Lockheed Martin announced the F-35 program in 2001. Since then, hundreds of billions of dollars and 15 years of testing have brought the program to where it is today – on the verge of becoming the world’s premier fighter/bomber and the future of the US Air Force, Marines, and Navy.
But while the idea of launching a single advanced stealthy plane for multiple service branches seemed good on paper, and ultimately won approval from US military planners at the highest level, it was never the only option.
Former US Navy commander and aviator Chris Harmer, also a senior naval analyst for the Middle East Security Project at the Institute for the Study of War, told Business Insider that the F-35 only really held a single advantage over the Cold War-era legacy aircraft it’s set to replace: stealth.
“The F-35 is very capable in a very specific way,” Harmer said. “The only thing it does that legacy can’t do is stealth.”
Indeed, the F-35's low observability and integrated stealth design are central to the plane's mission and tactics. Throughout its development, the F-35 notoriously lost to older legacy fighters in up-close dogfights. Combat-aviation expert Justin Bronk told Business Insider flat-out that the F-35 could "never in a million years" win a dogfight with an advanced Russian or British plane.
Defense officials never planned for the F-35 to revolutionize dogfighting, however; they instead wanted to change aerial combat as a whole. The F-35, nearly impossible for enemy aircraft to spot, is designed to shoot down foes from long distance before they're ever close enough to really dogfight.

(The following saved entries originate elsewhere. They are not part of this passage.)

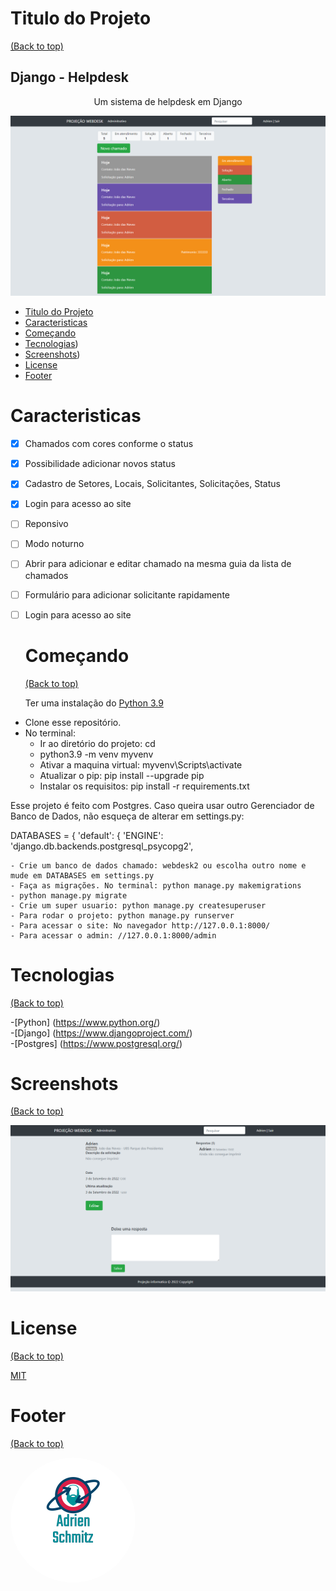 # Titulo do Projeto
[(Back to top)](#project-title)

<h2>Django - Helpdesk</h2>
<p align="center"> Um sistema de helpdesk em Django</p>

 <p align="center">
  <img alt="GitHub release" src="img/ss2.png">
</p>

- [Titulo do Projeto](#project-title)
- [Caracteristicas](#table-of-contents)
- [Começando](#começando)
- [Tecnologias](#tecnologias))
- [Screenshots](#screenshots))
- [License](#license)
- [Footer](#footer)

# Caracteristicas

- [x] Chamados com cores conforme o status
- [x] Possibilidade adicionar novos status
- [x] Cadastro de Setores, Locais, Solicitantes, Solicitações, Status
- [x] Login para acesso ao site
- [ ] Reponsivo
- [ ] Modo noturno
- [ ] Abrir para adicionar e editar chamado na mesma guia da lista de chamados
- [ ] Formulário para adicionar solicitante rapidamente
- [ ] Login para acesso ao site

  # Começando
  [(Back to top)](#começando)

  Ter uma instalação do <a href="https://www.python.org/downloads/release/python-399/"> Python 3.9</a>

- Clone esse repositório.
- No terminal:
  - Ir ao diretório do projeto: cd <diretorio>
  - python3.9 -m venv myvenv
  - Ativar a maquina virtual: myvenv\Scripts\activate
  - Atualizar o pip: pip install --upgrade pip
  - Instalar os requisitos: pip install -r requirements.txt

Esse projeto é feito com Postgres. Caso queira usar outro Gerenciador de Banco de Dados, não esqueça de alterar em settings.py:

DATABASES = {
'default': {
'ENGINE': 'django.db.backends.postgresql_psycopg2',

    - Crie um banco de dados chamado: webdesk2 ou escolha outro nome e mude em DATABASES em settings.py
    - Faça as migrações. No terminal: python manage.py makemigrations
    - python manage.py migrate
    - Crie um super usuario: python manage.py createsuperuser
    - Para rodar o projeto: python manage.py runserver
    - Para acessar o site: No navegador http://127.0.0.1:8000/
    - Para acessar o admin: //127.0.0.1:8000/admin

# Tecnologias
[(Back to top)](#tecnologias)

-[Python] (<a href="https://www.python.org/" rel="nofollow">https://www.python.org/</a>)<br/> -[Django] (<a href="https://www.djangoproject.com/" rel="nofollow">https://www.djangoproject.com/</a>)<br/> -[Postgres] (<a href="https://www.postgresql.org/" rel="nofollow">https://www.postgresql.org/</a>)

# Screenshots
[(Back to top)](#screenshots)

 <p align="center">
  <img alt="GitHub release" src="img/ss1.png">
</p>
 
# License
[(Back to top)](#license)

<a href="LICENSE.md">MIT</a>
 
# Footer
[(Back to top)](#footer)

<img style="border-radius: 50%;" src="img/adrien_logo.png" alt=""/>
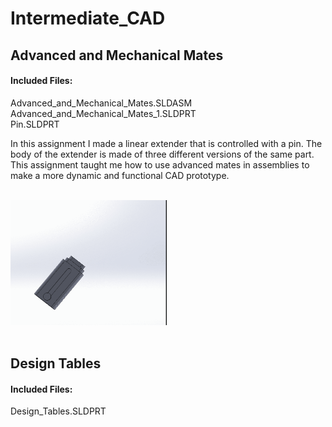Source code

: # Intermediate_CAD

## Advanced and Mechanical Mates
#### Included Files:
Advanced_and_Mechanical_Mates.SLDASM <br />
Advanced_and_Mechanical_Mates_1.SLDPRT <br />
Pin.SLDPRT <br />

In this assignment I made a linear extender that is controlled with a pin. The body of the extender is made of three different versions of the same part.<br />
This assignment taught me how to use advanced mates in assemblies to make a more dynamic and functional CAD prototype.<br />
<br />



  <IMG SRC="Images/Advanced_And_Mechanical_Mates_Gif.gif"  width="250" height="200">
<br />
<br />



## Design Tables
#### Included Files:
Design_Tables.SLDPRT
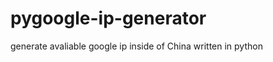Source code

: pygoogle-ip-generator
=====================

generate avaliable google ip inside of China written in python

But according to Harmer, who has spent much of his life around carrier-based aircraft, the F-35's advantages begin and end with stealth. Harmer suggests that instead of building the F-35, the US simply should have updated existing aircraft, like the F-15, the F-16, and the F-18.
These platforms - proven, legacy aircraft - could be retrofit with the advanced avionics and helmet for targeting that set the F-35 apart.
"For a fraction of the cost for F-35 development, we could have updated legacy aircraft and gotten a significant portion of the F-35 capabilities." Harmer said. The F-18 for example, has already undergone extensive reworkings, and the F-18 Super Hornet, which is 25% larger than the original F-18, has a smaller radar cross section than its predecessor and is one of the US's cheaper planes to buy and operate.
But an F-15, the Air Force's air-dominance fighter, with fifth-generation avionics and targeting capability, still lacks the integrated stealth design of an F-35. Stealth must be worked into the geometry of the plane and simply won't do as an afterthought. In today's contested battle spaces, a legacy fighter, no matter how you update it, still lights up brightly and clearly on an enemy radar and is therefore less survivable to the pilots - something US military planners have refused to accept.
"The only advantage of the F-35 is to go into highly contested airspace," Harmer said, adding that the US had "literally never done that." Additionally, the US already has another fifth-generation aircraft with an even better stealth in its inventory: the F-22. In fact, when the US does discuss operations in the world's most contested airspaces, it's the F-22 it talks about sending.
"There are other, less expensive ways to address highly contested airspace - cruise missiles, standoff weapons, radar jamming," Harmer added.
But the F-35 ship has sailed. Despite a very troublesome development, the program is now at or very near readiness with all three branches.
"As a practical matter, the F-35 is a done deal; we've incurred the 'sunk cost' of the R & D, and neither the USAF or USMC has any intentions of buying any more legacy airframes."